**** DATA EXTRACT

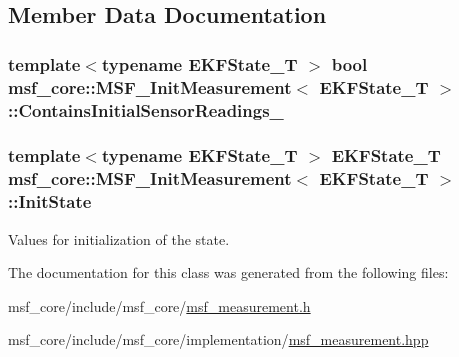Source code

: \subsection{Member Data Documentation}
\hypertarget{classmsf__core_1_1MSF__InitMeasurement_a8dfcbfdee2b01e6afd0a2160b613acfa}{
\subsubsection[{Contains\-Initial\-Sensor\-Readings\-\_\-}]{\setlength{\rightskip}{0pt plus 5cm}template$<$typename E\-K\-F\-State\-\_\-\-T $>$ bool {\bf msf\-\_\-core\-::\-M\-S\-F\-\_\-\-Init\-Measurement}$<$ E\-K\-F\-State\-\_\-\-T $>$\-::Contains\-Initial\-Sensor\-Readings\-\_\-\hspace{0.3cm}{\ttfamily [private]}}}\label{classmsf__core_1_1MSF__InitMeasurement_a8dfcbfdee2b01e6afd0a2160b613acfa}
\hypertarget{classmsf__core_1_1MSF__InitMeasurement_a3eec8952562e2632f9c6f1b23ee49aec}{
\subsubsection[{Init\-State}]{\setlength{\rightskip}{0pt plus 5cm}template$<$typename E\-K\-F\-State\-\_\-\-T $>$ E\-K\-F\-State\-\_\-\-T {\bf msf\-\_\-core\-::\-M\-S\-F\-\_\-\-Init\-Measurement}$<$ E\-K\-F\-State\-\_\-\-T $>$\-::Init\-State\hspace{0.3cm}{\ttfamily [private]}}}\label{classmsf__core_1_1MSF__InitMeasurement_a3eec8952562e2632f9c6f1b23ee49aec}
Values for initialization of the state. 

The documentation for this class was generated from the following files\-:\begin{DoxyCompactItemize}
\item 
msf\-\_\-core/include/msf\-\_\-core/\hyperlink{msf__measurement_8h}{msf\-\_\-measurement.\-h}\item 
msf\-\_\-core/include/msf\-\_\-core/implementation/\hyperlink{msf__measurement_8hpp}{msf\-\_\-measurement.\-hpp}\end{DoxyCompactItemize}

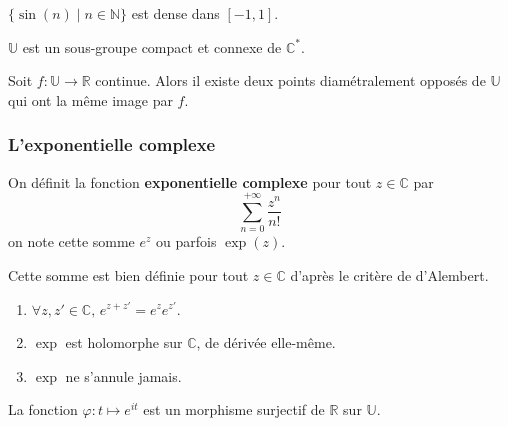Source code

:   \begin{application}
    $\{ \sin(n) \mid n \in \mathbb{N} \}$ est dense dans $[-1,1]$.
  \end{application}


  \begin{proposition}
    $\mathbb{U}$ est un sous-groupe compact et connexe de $\mathbb{C}^*$.
  \end{proposition}

  \begin{application}
    Soit $f : \mathbb{U} \rightarrow \mathbb{R}$ continue. Alors il existe deux points diamétralement opposés de $\mathbb{U}$ qui ont la même image par $f$.
  \end{application}

  \subsubsection{L'exponentielle complexe}


  \begin{definition}
    On définit la fonction \textbf{exponentielle complexe} pour tout $z \in \mathbb{C}$ par
    \[ \sum_{n=0}^{+\infty} \frac{z^n}{n!} \]
    on note cette somme $e^z$ ou parfois $\exp(z)$.
  \end{definition}

  \begin{remark}
    Cette somme est bien définie pour tout $z \in \mathbb{C}$ d'après le critère de d'Alembert.
  \end{remark}

  \begin{proposition}
    \begin{enumerate}[label={\bfseries(\roman*)}]
      \item $\forall z, z' \in \mathbb{C}, \, e^{z+z'} = e^z e^{z'}$.
      \item $\exp$ est holomorphe sur $\mathbb{C}$, de dérivée elle-même.
      \item $\exp$ ne s'annule jamais.
    \end{enumerate}
  \end{proposition}

  \begin{proposition}
    La fonction $\varphi : t \mapsto e^{it}$ est un morphisme surjectif de $\mathbb{R}$ sur $\mathbb{U}$.
  \end{proposition}

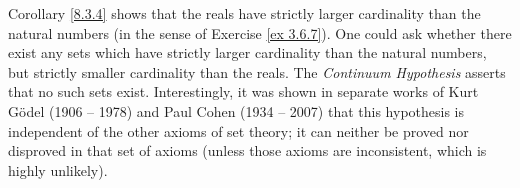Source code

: \setcounter{theorem}{5}
\begin{remark}\label{8.3.6}
    Corollary \ref{8.3.4} shows that the reals have strictly larger cardinality than the natural numbers (in the sense of Exercise \ref{ex 3.6.7}).
    One could ask whether there exist any sets which have strictly larger cardinality than the natural numbers, but strictly smaller cardinality than the reals.
    The \emph{Continuum Hypothesis} asserts that no such sets exist.
    Interestingly, it was shown in separate works of Kurt Gödel (1906 -- 1978) and Paul Cohen (1934 -- 2007) that this hypothesis is independent of the other axioms of set theory;
    it can neither be proved nor disproved in that set of axioms
    (unless those axioms are inconsistent, which is highly unlikely).
\end{remark}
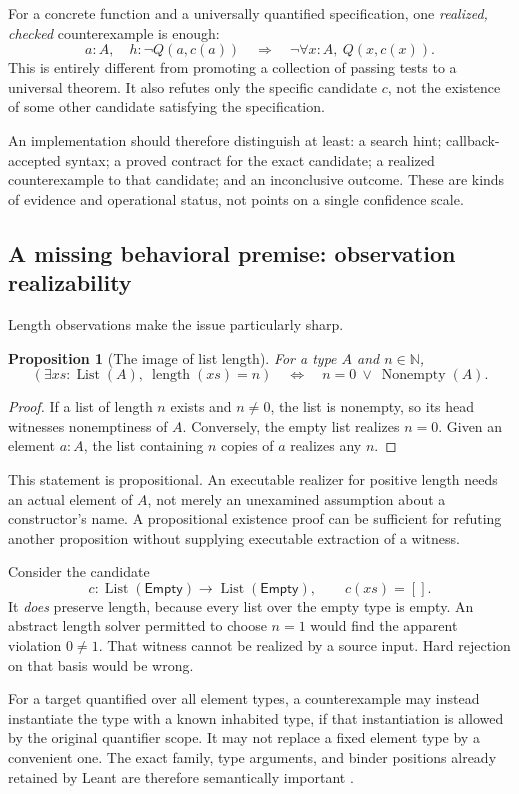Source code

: \documentclass[11pt,a4paper]{article}
\newcommand{\N}{\mathbb N}
\theoremstyle{plain}
\newtheorem{proposition}[theorem]{Proposition}
\theoremstyle{definition}
\begin{document}
For a concrete function and a universally quantified specification, one \emph{realized, checked} counterexample is enough:
\[
 a:A,\quad h:\neg Q(a,c(a))
 \quad\Longrightarrow\quad
 \neg\forall x:A,\ Q(x,c(x)).
\]
This is entirely different from promoting a collection of passing tests to a universal theorem. It also refutes only the specific candidate $c$, not the existence of some other candidate satisfying the specification.

An implementation should therefore distinguish at least: a search hint; callback-accepted syntax; a proved contract for the exact candidate; a realized counterexample to that candidate; and an inconclusive outcome. These are kinds of evidence and operational status, not points on a single confidence scale.

\subsection{A missing behavioral premise: observation realizability}
Length observations make the issue particularly sharp.
\begin{proposition}[The image of list length]\label{prop:lengthimage}
For a type $A$ and $n\in\N$,
\[
 (\exists xs:\operatorname{List}(A),\ \operatorname{length}(xs)=n)
 \quad\Longleftrightarrow\quad
 n=0\ \lor\ \operatorname{Nonempty}(A).
\]
\end{proposition}
\begin{proof}
If a list of length $n$ exists and $n\ne0$, the list is nonempty, so its head witnesses nonemptiness of $A$. Conversely, the empty list realizes $n=0$. Given an element $a:A$, the list containing $n$ copies of $a$ realizes any $n$.
\end{proof}
This statement is propositional. An executable realizer for positive length needs an actual element of $A$, not merely an unexamined assumption about a constructor's name. A propositional existence proof can be sufficient for refuting another proposition without supplying executable extraction of a witness.

Consider the candidate
\[
 c:\operatorname{List}(\mathsf{Empty})\to\operatorname{List}(\mathsf{Empty}),
 \qquad c(xs)=[].
\]
It \emph{does} preserve length, because every list over the empty type is empty. An abstract length solver permitted to choose $n=1$ would find the apparent violation $0\ne1$. That witness cannot be realized by a source input. Hard rejection on that basis would be wrong.

For a target quantified over all element types, a counterexample may instead instantiate the type with a known inhabited type, if that instantiation is allowed by the original quantifier scope. It may not replace a fixed element type by a convenient one. The exact family, type arguments, and binder positions already retained by Leant are therefore semantically important \cite{leant-fragment,leant-contract}.
\end{document}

********

■ **EXERCISE**: What's needed is an exact retyping of the records, pictures excluded.

■ **EXERCISE RESULT**:
Source code

: \subsection{Member Data Documentation}
\hypertarget{classmsf__core_1_1MSF__InitMeasurement_a8dfcbfdee2b01e6afd0a2160b613acfa}{
\subsubsection[{Contains\-Initial\-Sensor\-Readings\-\_\-}]{\setlength{\rightskip}{0pt plus 5cm}template$<$typename E\-K\-F\-State\-\_\-\-T $>$ bool {\bf msf\-\_\-core\-::\-M\-S\-F\-\_\-\-Init\-Measurement}$<$ E\-K\-F\-State\-\_\-\-T $>$\-::Contains\-Initial\-Sensor\-Readings\-\_\-\hspace{0.3cm}{\ttfamily [private]}}}\label{classmsf__core_1_1MSF__InitMeasurement_a8dfcbfdee2b01e6afd0a2160b613acfa}
\hypertarget{classmsf__core_1_1MSF__InitMeasurement_a3eec8952562e2632f9c6f1b23ee49aec}{
\subsubsection[{Init\-State}]{\setlength{\rightskip}{0pt plus 5cm}template$<$typename E\-K\-F\-State\-\_\-\-T $>$ E\-K\-F\-State\-\_\-\-T {\bf msf\-\_\-core\-::\-M\-S\-F\-\_\-\-Init\-Measurement}$<$ E\-K\-F\-State\-\_\-\-T $>$\-::Init\-State\hspace{0.3cm}{\ttfamily [private]}}}\label{classmsf__core_1_1MSF__InitMeasurement_a3eec8952562e2632f9c6f1b23ee49aec}
Values for initialization of the state. 

The documentation for this class was generated from the following files\-:\begin{DoxyCompactItemize}
\item 
msf\-\_\-core/include/msf\-\_\-core/\hyperlink{msf__measurement_8h}{msf\-\_\-measurement.\-h}\item 
msf\-\_\-core/include/msf\-\_\-core/implementation/\hyperlink{msf__measurement_8hpp}{msf\-\_\-measurement.\-hpp}\end{DoxyCompactItemize}

Source code

:   \begin{application}
    $\{ \sin(n) \mid n \in \mathbb{N} \}$ est dense dans $[-1,1]$.
  \end{application}


  \begin{proposition}
    $\mathbb{U}$ est un sous-groupe compact et connexe de $\mathbb{C}^*$.
  \end{proposition}

  \begin{application}
    Soit $f : \mathbb{U} \rightarrow \mathbb{R}$ continue. Alors il existe deux points diamétralement opposés de $\mathbb{U}$ qui ont la même image par $f$.
  \end{application}

  \subsubsection{L'exponentielle complexe}


  \begin{definition}
    On définit la fonction \textbf{exponentielle complexe} pour tout $z \in \mathbb{C}$ par
    \[ \sum_{n=0}^{+\infty} \frac{z^n}{n!} \]
    on note cette somme $e^z$ ou parfois $\exp(z)$.
  \end{definition}

  \begin{remark}
    Cette somme est bien définie pour tout $z \in \mathbb{C}$ d'après le critère de d'Alembert.
  \end{remark}

  \begin{proposition}
    \begin{enumerate}[label={\bfseries(\roman*)}]
      \item $\forall z, z' \in \mathbb{C}, \, e^{z+z'} = e^z e^{z'}$.
      \item $\exp$ est holomorphe sur $\mathbb{C}$, de dérivée elle-même.
      \item $\exp$ ne s'annule jamais.
    \end{enumerate}
  \end{proposition}

  \begin{proposition}
    La fonction $\varphi : t \mapsto e^{it}$ est un morphisme surjectif de $\mathbb{R}$ sur $\mathbb{U}$.
  \end{proposition}

Source code

: \setcounter{theorem}{5}
\begin{remark}\label{8.3.6}
    Corollary \ref{8.3.4} shows that the reals have strictly larger cardinality than the natural numbers (in the sense of Exercise \ref{ex 3.6.7}).
    One could ask whether there exist any sets which have strictly larger cardinality than the natural numbers, but strictly smaller cardinality than the reals.
    The \emph{Continuum Hypothesis} asserts that no such sets exist.
    Interestingly, it was shown in separate works of Kurt Gödel (1906 -- 1978) and Paul Cohen (1934 -- 2007) that this hypothesis is independent of the other axioms of set theory;
    it can neither be proved nor disproved in that set of axioms
    (unless those axioms are inconsistent, which is highly unlikely).
\end{remark}
Source code

: \documentclass[11pt,a4paper]{article}
\newcommand{\N}{\mathbb N}
\theoremstyle{plain}
\newtheorem{proposition}[theorem]{Proposition}
\theoremstyle{definition}
\begin{document}
For a concrete function and a universally quantified specification, one \emph{realized, checked} counterexample is enough:
\[
 a:A,\quad h:\neg Q(a,c(a))
 \quad\Longrightarrow\quad
 \neg\forall x:A,\ Q(x,c(x)).
\]
This is entirely different from promoting a collection of passing tests to a universal theorem. It also refutes only the specific candidate $c$, not the existence of some other candidate satisfying the specification.

An implementation should therefore distinguish at least: a search hint; callback-accepted syntax; a proved contract for the exact candidate; a realized counterexample to that candidate; and an inconclusive outcome. These are kinds of evidence and operational status, not points on a single confidence scale.

\subsection{A missing behavioral premise: observation realizability}
Length observations make the issue particularly sharp.
\begin{proposition}[The image of list length]\label{prop:lengthimage}
For a type $A$ and $n\in\N$,
\[
 (\exists xs:\operatorname{List}(A),\ \operatorname{length}(xs)=n)
 \quad\Longleftrightarrow\quad
 n=0\ \lor\ \operatorname{Nonempty}(A).
\]
\end{proposition}
\begin{proof}
If a list of length $n$ exists and $n\ne0$, the list is nonempty, so its head witnesses nonemptiness of $A$. Conversely, the empty list realizes $n=0$. Given an element $a:A$, the list containing $n$ copies of $a$ realizes any $n$.
\end{proof}
This statement is propositional. An executable realizer for positive length needs an actual element of $A$, not merely an unexamined assumption about a constructor's name. A propositional existence proof can be sufficient for refuting another proposition without supplying executable extraction of a witness.

Consider the candidate
\[
 c:\operatorname{List}(\mathsf{Empty})\to\operatorname{List}(\mathsf{Empty}),
 \qquad c(xs)=[].
\]
It \emph{does} preserve length, because every list over the empty type is empty. An abstract length solver permitted to choose $n=1$ would find the apparent violation $0\ne1$. That witness cannot be realized by a source input. Hard rejection on that basis would be wrong.

For a target quantified over all element types, a counterexample may instead instantiate the type with a known inhabited type, if that instantiation is allowed by the original quantifier scope. It may not replace a fixed element type by a convenient one. The exact family, type arguments, and binder positions already retained by Leant are therefore semantically important \cite{leant-fragment,leant-contract}.
\end{document}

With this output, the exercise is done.